Plasma biomarkers of Alzheimer's disease improve prediction of cognitive decline in cognitively unimpaired elderly populations.

Plasma biomarkers of amyloid, tau, and neurodegeneration (ATN) need to be characterized in cognitively unimpaired (CU) elderly individuals. We therefore tested if plasma measurements of amyloid-β (Aβ)42/40, phospho-tau217 (P-tau217), and neurofilament light (NfL) together predict clinical deterioration in 435 CU individuals followed for an average of 4.8 ± 1.7 years in the BioFINDER study. A combination of all three plasma biomarkers and basic demographics best predicted change in cognition (Pre-Alzheimer’s Clinical Composite; R2 = 0.14, 95% CI [0.12–0.17]; P < 0.0001) and subsequent AD dementia (AUC = 0.82, 95% CI [0.77–0.91], P < 0.0001). In a simulated clinical trial, a screening algorithm combining all three plasma biomarkers would reduce the required sample size by 70% (95% CI [54–81]; P < 0.001) with cognition as trial endpoint, and by 63% (95% CI [53–70], P < 0.001) with subsequent AD dementia as trial endpoint.

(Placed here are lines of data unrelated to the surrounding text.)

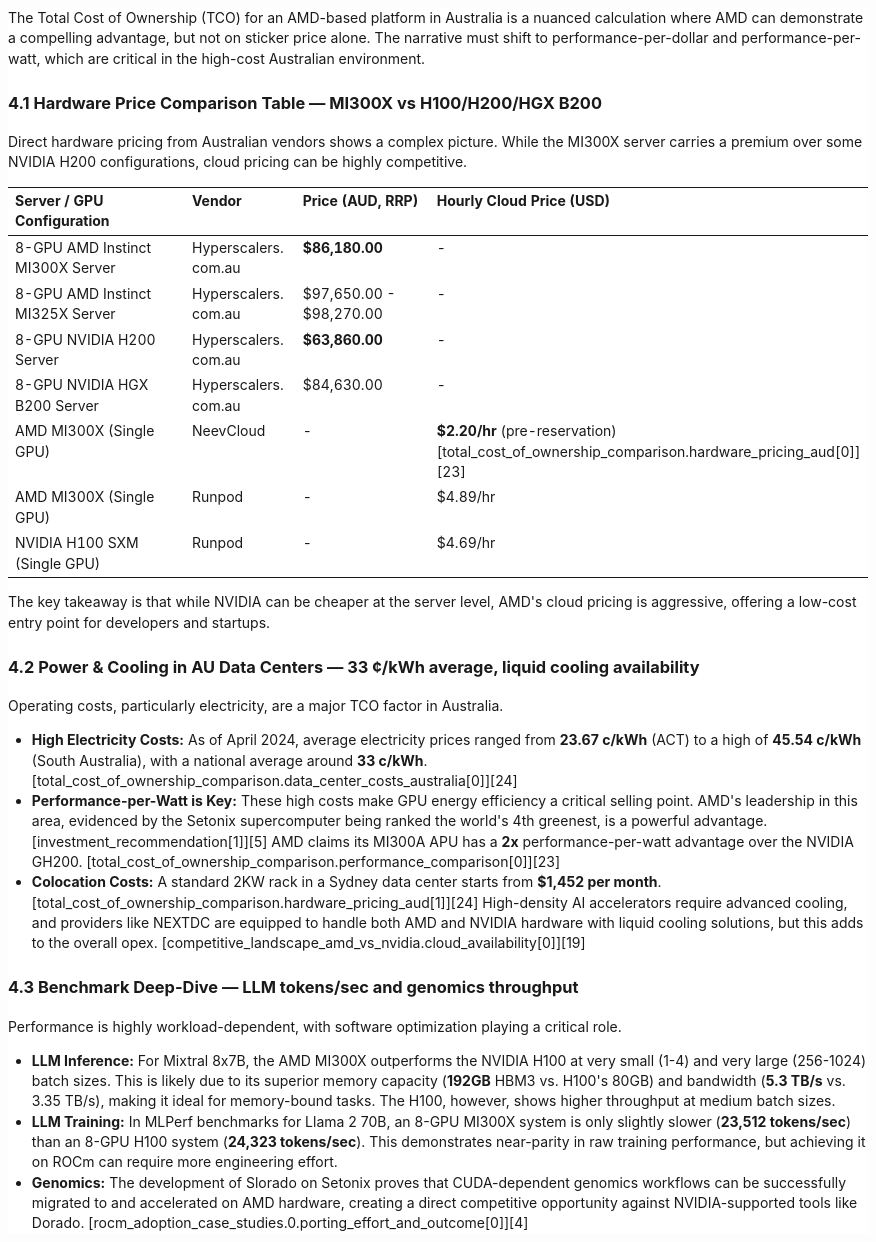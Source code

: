 The Total Cost of Ownership (TCO) for an AMD-based platform in Australia is a nuanced calculation where AMD can demonstrate a compelling advantage, but not on sticker price alone. The narrative must shift to performance-per-dollar and performance-per-watt, which are critical in the high-cost Australian environment.

### 4.1 Hardware Price Comparison Table — MI300X vs H100/H200/HGX B200

Direct hardware pricing from Australian vendors shows a complex picture. While the MI300X server carries a premium over some NVIDIA H200 configurations, cloud pricing can be highly competitive.

| Server / GPU Configuration | Vendor | Price (AUD, RRP) | Hourly Cloud Price (USD) |
| :--- | :--- | :--- | :--- |
| 8-GPU AMD Instinct MI300X Server | Hyperscalers.com.au | **$86,180.00** | - |
| 8-GPU AMD Instinct MI325X Server | Hyperscalers.com.au | $97,650.00 - $98,270.00 | - |
| 8-GPU NVIDIA H200 Server | Hyperscalers.com.au | **$63,860.00** | - |
| 8-GPU NVIDIA HGX B200 Server | Hyperscalers.com.au | $84,630.00 | - |
| AMD MI300X (Single GPU) | NeevCloud | - | **$2.20/hr** (pre-reservation) [total_cost_of_ownership_comparison.hardware_pricing_aud[0]][23] |
| AMD MI300X (Single GPU) | Runpod | - | $4.89/hr |
| NVIDIA H100 SXM (Single GPU) | Runpod | - | $4.69/hr |

The key takeaway is that while NVIDIA can be cheaper at the server level, AMD's cloud pricing is aggressive, offering a low-cost entry point for developers and startups.

### 4.2 Power & Cooling in AU Data Centers — 33 ¢/kWh average, liquid cooling availability

Operating costs, particularly electricity, are a major TCO factor in Australia.
- **High Electricity Costs:** As of April 2024, average electricity prices ranged from **23.67 c/kWh** (ACT) to a high of **45.54 c/kWh** (South Australia), with a national average around **33 c/kWh**. [total_cost_of_ownership_comparison.data_center_costs_australia[0]][24]
- **Performance-per-Watt is Key:** These high costs make GPU energy efficiency a critical selling point. AMD's leadership in this area, evidenced by the Setonix supercomputer being ranked the world's 4th greenest, is a powerful advantage. [investment_recommendation[1]][5] AMD claims its MI300A APU has a **2x** performance-per-watt advantage over the NVIDIA GH200. [total_cost_of_ownership_comparison.performance_comparison[0]][23]
- **Colocation Costs:** A standard 2KW rack in a Sydney data center starts from **$1,452 per month**. [total_cost_of_ownership_comparison.hardware_pricing_aud[1]][24] High-density AI accelerators require advanced cooling, and providers like NEXTDC are equipped to handle both AMD and NVIDIA hardware with liquid cooling solutions, but this adds to the overall opex. [competitive_landscape_amd_vs_nvidia.cloud_availability[0]][19]

### 4.3 Benchmark Deep-Dive — LLM tokens/sec and genomics throughput

Performance is highly workload-dependent, with software optimization playing a critical role.
- **LLM Inference:** For Mixtral 8x7B, the AMD MI300X outperforms the NVIDIA H100 at very small (1-4) and very large (256-1024) batch sizes. This is likely due to its superior memory capacity (**192GB** HBM3 vs. H100's 80GB) and bandwidth (**5.3 TB/s** vs. 3.35 TB/s), making it ideal for memory-bound tasks. The H100, however, shows higher throughput at medium batch sizes.
- **LLM Training:** In MLPerf benchmarks for Llama 2 70B, an 8-GPU MI300X system is only slightly slower (**23,512 tokens/sec**) than an 8-GPU H100 system (**24,323 tokens/sec**). This demonstrates near-parity in raw training performance, but achieving it on ROCm can require more engineering effort.
- **Genomics:** The development of Slorado on Setonix proves that CUDA-dependent genomics workflows can be successfully migrated to and accelerated on AMD hardware, creating a direct competitive opportunity against NVIDIA-supported tools like Dorado. [rocm_adoption_case_studies.0.porting_effort_and_outcome[0]][4]
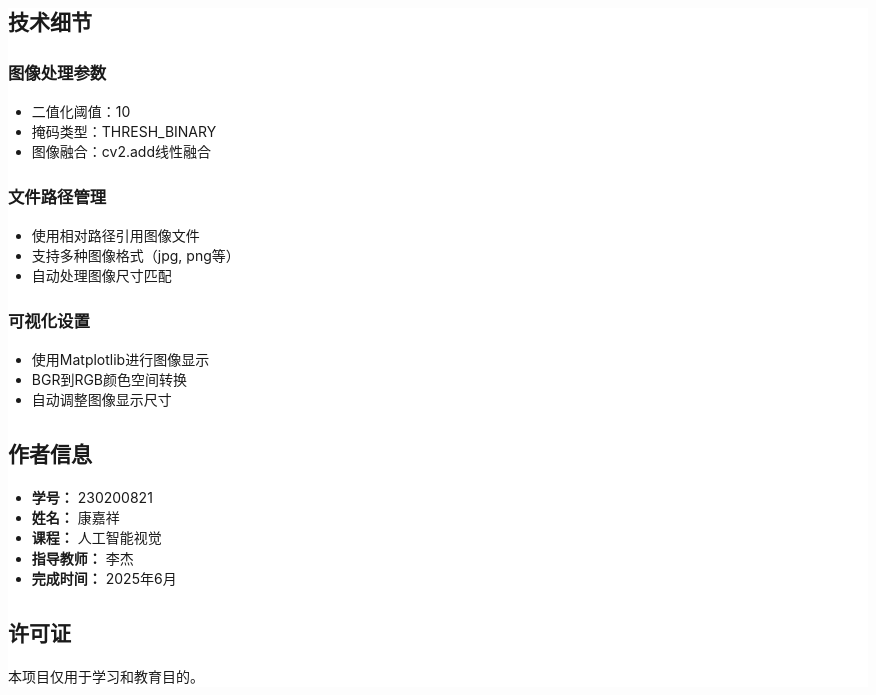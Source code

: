 ## 技术细节

### 图像处理参数
- 二值化阈值：10
- 掩码类型：THRESH_BINARY
- 图像融合：cv2.add线性融合

### 文件路径管理
- 使用相对路径引用图像文件
- 支持多种图像格式（jpg, png等）
- 自动处理图像尺寸匹配

### 可视化设置
- 使用Matplotlib进行图像显示
- BGR到RGB颜色空间转换
- 自动调整图像显示尺寸

## 作者信息

- **学号：** 230200821
- **姓名：** 康嘉祥
- **课程：** 人工智能视觉
- **指导教师：** 李杰
- **完成时间：** 2025年6月

## 许可证

本项目仅用于学习和教育目的。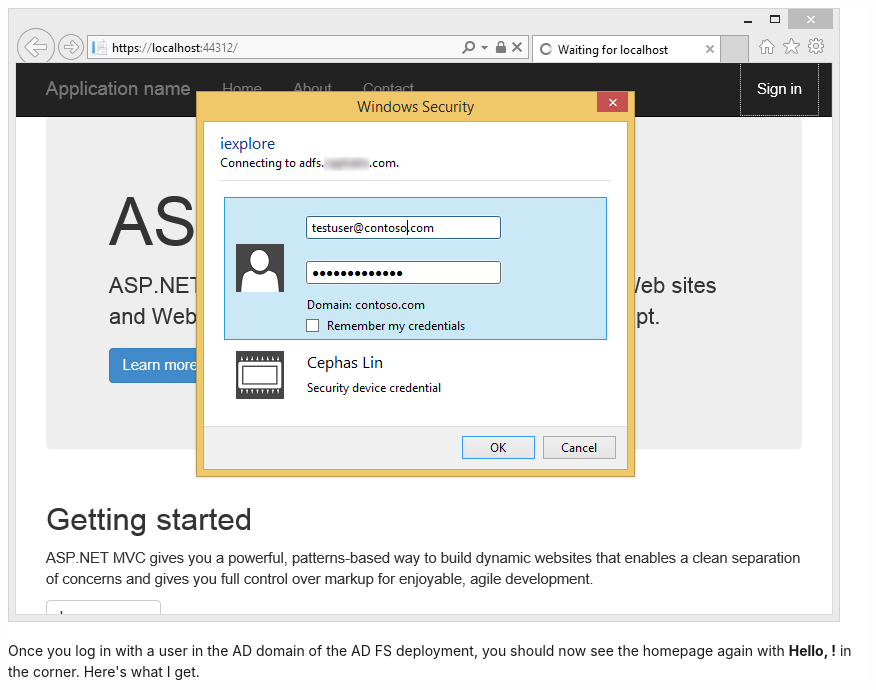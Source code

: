 ![](./media/web-sites-dotnet-lob-application-adfs/9-test-debugging.png)

Once you log in with a user in the AD domain of the AD FS deployment, you should now see the homepage again with **Hello, <User Name>!** in the corner. Here's what I get.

Plasma ATN biomarkers show usefulness in cognitively unimpaired populations and could make large clinical trials more feasible and cost-effective. Plasma biomarkers of amyloid, tau and neurodegeneration (ATN) need to be characterized in cognitively unimpaired (CU) elderly individuals. Here, the authors show plasma ATN biomarkers predict clinical deterioration and cognitive decline and show in a simulated clinical trial combining all three biomarkers reduced the required sample size.